Collection entries
= Beginning of Section =
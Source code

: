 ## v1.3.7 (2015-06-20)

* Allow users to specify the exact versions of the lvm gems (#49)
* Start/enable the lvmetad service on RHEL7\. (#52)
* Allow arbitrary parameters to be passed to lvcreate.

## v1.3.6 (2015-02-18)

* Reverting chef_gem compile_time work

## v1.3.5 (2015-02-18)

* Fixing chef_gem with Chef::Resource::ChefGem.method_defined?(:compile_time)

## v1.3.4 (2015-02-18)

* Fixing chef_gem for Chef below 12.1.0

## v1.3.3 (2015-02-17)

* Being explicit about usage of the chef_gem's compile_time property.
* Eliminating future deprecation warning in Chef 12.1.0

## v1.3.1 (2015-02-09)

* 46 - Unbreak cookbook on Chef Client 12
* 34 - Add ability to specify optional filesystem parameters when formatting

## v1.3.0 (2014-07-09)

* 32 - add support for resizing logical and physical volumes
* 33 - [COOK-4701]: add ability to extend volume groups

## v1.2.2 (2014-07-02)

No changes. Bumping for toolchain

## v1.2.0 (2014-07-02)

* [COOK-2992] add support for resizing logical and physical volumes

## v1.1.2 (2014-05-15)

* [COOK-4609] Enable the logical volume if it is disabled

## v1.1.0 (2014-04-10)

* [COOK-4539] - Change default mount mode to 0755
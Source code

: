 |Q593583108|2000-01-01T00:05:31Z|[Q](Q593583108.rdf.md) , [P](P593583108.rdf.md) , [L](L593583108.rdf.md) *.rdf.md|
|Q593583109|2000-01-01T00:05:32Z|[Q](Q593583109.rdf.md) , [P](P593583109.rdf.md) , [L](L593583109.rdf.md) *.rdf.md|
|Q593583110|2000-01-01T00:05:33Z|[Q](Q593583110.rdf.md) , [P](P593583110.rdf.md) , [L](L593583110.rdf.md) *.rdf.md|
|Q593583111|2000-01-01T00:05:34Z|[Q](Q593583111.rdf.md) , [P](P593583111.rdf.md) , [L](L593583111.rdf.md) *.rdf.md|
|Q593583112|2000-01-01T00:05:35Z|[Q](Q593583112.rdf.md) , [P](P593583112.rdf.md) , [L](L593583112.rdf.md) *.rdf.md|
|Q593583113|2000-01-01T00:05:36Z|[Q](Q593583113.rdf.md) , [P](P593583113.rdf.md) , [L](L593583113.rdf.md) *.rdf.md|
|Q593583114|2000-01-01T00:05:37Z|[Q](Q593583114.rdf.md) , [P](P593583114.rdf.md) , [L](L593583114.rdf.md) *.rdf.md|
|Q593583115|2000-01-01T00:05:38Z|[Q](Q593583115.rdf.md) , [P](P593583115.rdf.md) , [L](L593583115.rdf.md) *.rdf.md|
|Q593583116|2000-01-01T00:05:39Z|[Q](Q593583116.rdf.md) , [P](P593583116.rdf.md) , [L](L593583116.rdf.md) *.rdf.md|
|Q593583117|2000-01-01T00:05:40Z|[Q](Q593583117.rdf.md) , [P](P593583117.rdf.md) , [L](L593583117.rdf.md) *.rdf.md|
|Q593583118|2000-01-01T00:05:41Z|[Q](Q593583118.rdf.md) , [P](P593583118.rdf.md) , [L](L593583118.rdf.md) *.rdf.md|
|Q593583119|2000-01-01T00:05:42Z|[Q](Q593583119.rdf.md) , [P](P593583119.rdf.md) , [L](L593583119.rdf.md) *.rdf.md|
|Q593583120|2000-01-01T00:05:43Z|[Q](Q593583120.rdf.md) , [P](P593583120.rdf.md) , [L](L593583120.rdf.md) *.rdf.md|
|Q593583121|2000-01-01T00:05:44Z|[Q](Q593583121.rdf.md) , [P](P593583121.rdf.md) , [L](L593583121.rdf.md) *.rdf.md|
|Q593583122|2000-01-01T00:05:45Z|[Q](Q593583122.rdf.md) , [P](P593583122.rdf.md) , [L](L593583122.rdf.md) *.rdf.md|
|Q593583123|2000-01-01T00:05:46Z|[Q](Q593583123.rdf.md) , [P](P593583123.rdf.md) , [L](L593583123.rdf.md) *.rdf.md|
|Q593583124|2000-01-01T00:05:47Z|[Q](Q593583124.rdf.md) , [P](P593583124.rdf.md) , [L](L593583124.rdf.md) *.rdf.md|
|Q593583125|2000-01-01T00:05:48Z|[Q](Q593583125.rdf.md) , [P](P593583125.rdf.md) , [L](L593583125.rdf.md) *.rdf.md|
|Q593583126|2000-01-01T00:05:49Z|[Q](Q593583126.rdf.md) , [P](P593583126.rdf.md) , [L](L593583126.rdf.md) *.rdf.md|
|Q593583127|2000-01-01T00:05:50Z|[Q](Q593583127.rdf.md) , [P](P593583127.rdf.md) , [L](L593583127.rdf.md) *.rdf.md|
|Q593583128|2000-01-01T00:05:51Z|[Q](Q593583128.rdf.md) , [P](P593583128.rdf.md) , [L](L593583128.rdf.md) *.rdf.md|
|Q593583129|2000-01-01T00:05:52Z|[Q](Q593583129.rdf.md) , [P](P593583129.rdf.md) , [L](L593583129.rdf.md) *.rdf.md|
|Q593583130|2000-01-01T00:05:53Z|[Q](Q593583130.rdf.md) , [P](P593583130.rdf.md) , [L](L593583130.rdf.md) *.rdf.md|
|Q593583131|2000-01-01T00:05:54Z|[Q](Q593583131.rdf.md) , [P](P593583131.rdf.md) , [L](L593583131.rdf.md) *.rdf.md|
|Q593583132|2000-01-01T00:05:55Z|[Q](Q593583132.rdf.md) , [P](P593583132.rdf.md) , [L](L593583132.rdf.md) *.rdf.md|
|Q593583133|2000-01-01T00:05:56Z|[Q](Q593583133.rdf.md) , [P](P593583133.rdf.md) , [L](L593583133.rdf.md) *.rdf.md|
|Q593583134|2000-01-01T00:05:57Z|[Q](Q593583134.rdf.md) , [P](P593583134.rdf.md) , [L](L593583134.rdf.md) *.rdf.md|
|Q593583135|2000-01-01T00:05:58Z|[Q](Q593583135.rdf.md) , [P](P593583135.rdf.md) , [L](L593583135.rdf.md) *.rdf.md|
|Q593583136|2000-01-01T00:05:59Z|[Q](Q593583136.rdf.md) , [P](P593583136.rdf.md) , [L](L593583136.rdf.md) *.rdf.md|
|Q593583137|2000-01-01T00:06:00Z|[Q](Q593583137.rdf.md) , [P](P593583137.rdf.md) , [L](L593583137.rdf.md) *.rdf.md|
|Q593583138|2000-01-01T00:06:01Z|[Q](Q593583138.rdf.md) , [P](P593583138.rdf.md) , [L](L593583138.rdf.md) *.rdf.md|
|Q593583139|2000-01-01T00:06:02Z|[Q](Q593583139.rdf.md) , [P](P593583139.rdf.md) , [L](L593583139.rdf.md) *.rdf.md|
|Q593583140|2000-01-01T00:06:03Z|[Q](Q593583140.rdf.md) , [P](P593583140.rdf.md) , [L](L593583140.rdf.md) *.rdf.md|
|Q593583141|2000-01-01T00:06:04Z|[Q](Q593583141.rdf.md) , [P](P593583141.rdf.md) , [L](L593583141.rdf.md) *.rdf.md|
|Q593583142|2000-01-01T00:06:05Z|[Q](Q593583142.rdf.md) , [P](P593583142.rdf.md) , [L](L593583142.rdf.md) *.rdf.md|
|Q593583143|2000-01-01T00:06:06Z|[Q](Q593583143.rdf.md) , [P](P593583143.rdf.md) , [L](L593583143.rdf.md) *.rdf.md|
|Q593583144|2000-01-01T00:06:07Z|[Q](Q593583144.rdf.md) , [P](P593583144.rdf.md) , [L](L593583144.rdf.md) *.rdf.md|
= End of Section =
**Directions:** Your reply is to repeat, unchanged, the lines above running from the one with "[P](P593583132.rdf.md) , [L](L593583132.rdf.md) *.rdf.md|" up to and including the one with "[P](P593583133.rdf.md) , [L](L593583133.rdf.md) *.rdf.md|".

**The completed task:**
|Q593583132|2000-01-01T00:05:55Z|[Q](Q593583132.rdf.md) , [P](P593583132.rdf.md) , [L](L593583132.rdf.md) *.rdf.md|
|Q593583133|2000-01-01T00:05:56Z|[Q](Q593583133.rdf.md) , [P](P593583133.rdf.md) , [L](L593583133.rdf.md) *.rdf.md|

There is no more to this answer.